*** Data for this exercise ***

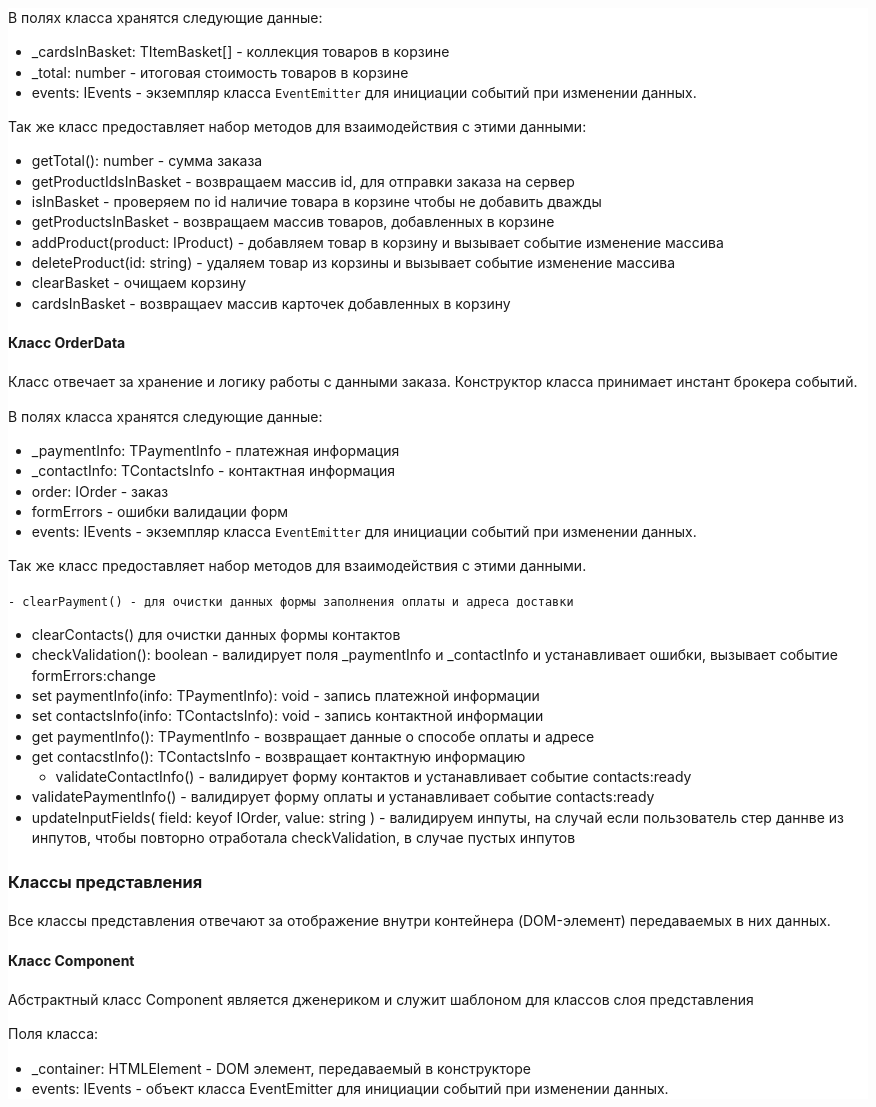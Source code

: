 В полях класса хранятся следующие данные:

  - _cardsInBasket: TItemBasket[] - коллекция товаров в корзине
  - _total: number - итоговая стоимость товаров в корзине
  - events: IEvents - экземпляр класса `EventEmitter` для инициации событий при изменении данных.

Так же класс предоставляет набор методов для взаимодействия с этими данными:

  - getTotal(): number - сумма заказа
  - getProductIdsInBasket - возвращаем массив id, для отправки заказа на сервер
  - isInBasket - проверяем по id наличие товара в корзине чтобы не добавить дважды
  - getProductsInBasket - возвращаем массив товаров, добавленных в корзине
  - addProduct(product: IProduct) - добавляем товар в корзину и вызывает событие изменение массива
  - deleteProduct(id: string) - удаляем товар из корзины и вызывает событие изменение массива
  - clearBasket - очищаем корзину
  - cardsInBasket - возвращаеv массив карточек добавленных в корзину

#### Класс OrderData
Класс отвечает за хранение и логику работы с данными заказа.
Конструктор класса принимает инстант брокера событий.

В полях класса хранятся следующие данные:

  - _paymentInfo: TPaymentInfo - платежная информация
  - _contactInfo: TContactsInfo - контактная информация
  - order: IOrder - заказ
  - formErrors - ошибки валидации форм
  - events: IEvents - экземпляр класса `EventEmitter` для инициации событий при изменении данных.

Так же класс предоставляет набор методов для взаимодействия с этими данными.

	- clearPayment() - для очистки данных формы заполнения оплаты и адреса доставки
  - clearContacts() для очистки данных формы контактов
  - checkValidation(): boolean - валидирует поля _paymentInfo и _contactInfo и устанавливает ошибки, вызывает событие formErrors:change
  - set paymentInfo(info: TPaymentInfo): void - запись платежной информации
  - set contactsInfo(info: TContactsInfo): void - запись контактной информации
  - get paymentInfo(): TPaymentInfo - возвращает данные о способе оплаты и адресе
  - get contacstInfo(): TContactsInfo - возвращает контактную информацию
	- validateContactInfo() - валидирует форму контактов и устанавливает событие сontacts:ready
  - validatePaymentInfo() - валидирует форму оплаты и устанавливает событие сontacts:ready
  -	updateInputFields( field: keyof IOrder, value: string ) - валидируем инпуты, на случай если пользователь стер даннве из инпутов, чтобы повторно отработала checkValidation, в случае пустых инпутов

### Классы представления

Все классы представления отвечают за отображение внутри контейнера (DOM-элемент) передаваемых в них данных.

#### Класс Component
Абстрактный класс Component является дженериком и служит шаблоном для классов слоя представления

Поля класса:

  - _container: HTMLElement - DOM элемент, передаваемый в конструкторе
  - events: IEvents - объект класса EventEmitter для инициации событий при изменении данных.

***

> **The problem**
Among the records above, extract exactly the lines from the line with "- _total: number" to the line with "- _paymentInfo: TPaymentInfo", both lines included, and leave out the rest.

> **Output below**
  - _total: number - итоговая стоимость товаров в корзине
  - events: IEvents - экземпляр класса `EventEmitter` для инициации событий при изменении данных.

Так же класс предоставляет набор методов для взаимодействия с этими данными:

  - getTotal(): number - сумма заказа
  - getProductIdsInBasket - возвращаем массив id, для отправки заказа на сервер
  - isInBasket - проверяем по id наличие товара в корзине чтобы не добавить дважды
  - getProductsInBasket - возвращаем массив товаров, добавленных в корзине
  - addProduct(product: IProduct) - добавляем товар в корзину и вызывает событие изменение массива
  - deleteProduct(id: string) - удаляем товар из корзины и вызывает событие изменение массива
  - clearBasket - очищаем корзину
  - cardsInBasket - возвращаеv массив карточек добавленных в корзину

#### Класс OrderData
Класс отвечает за хранение и логику работы с данными заказа.
Конструктор класса принимает инстант брокера событий.

В полях класса хранятся следующие данные:

  - _paymentInfo: TPaymentInfo - платежная информация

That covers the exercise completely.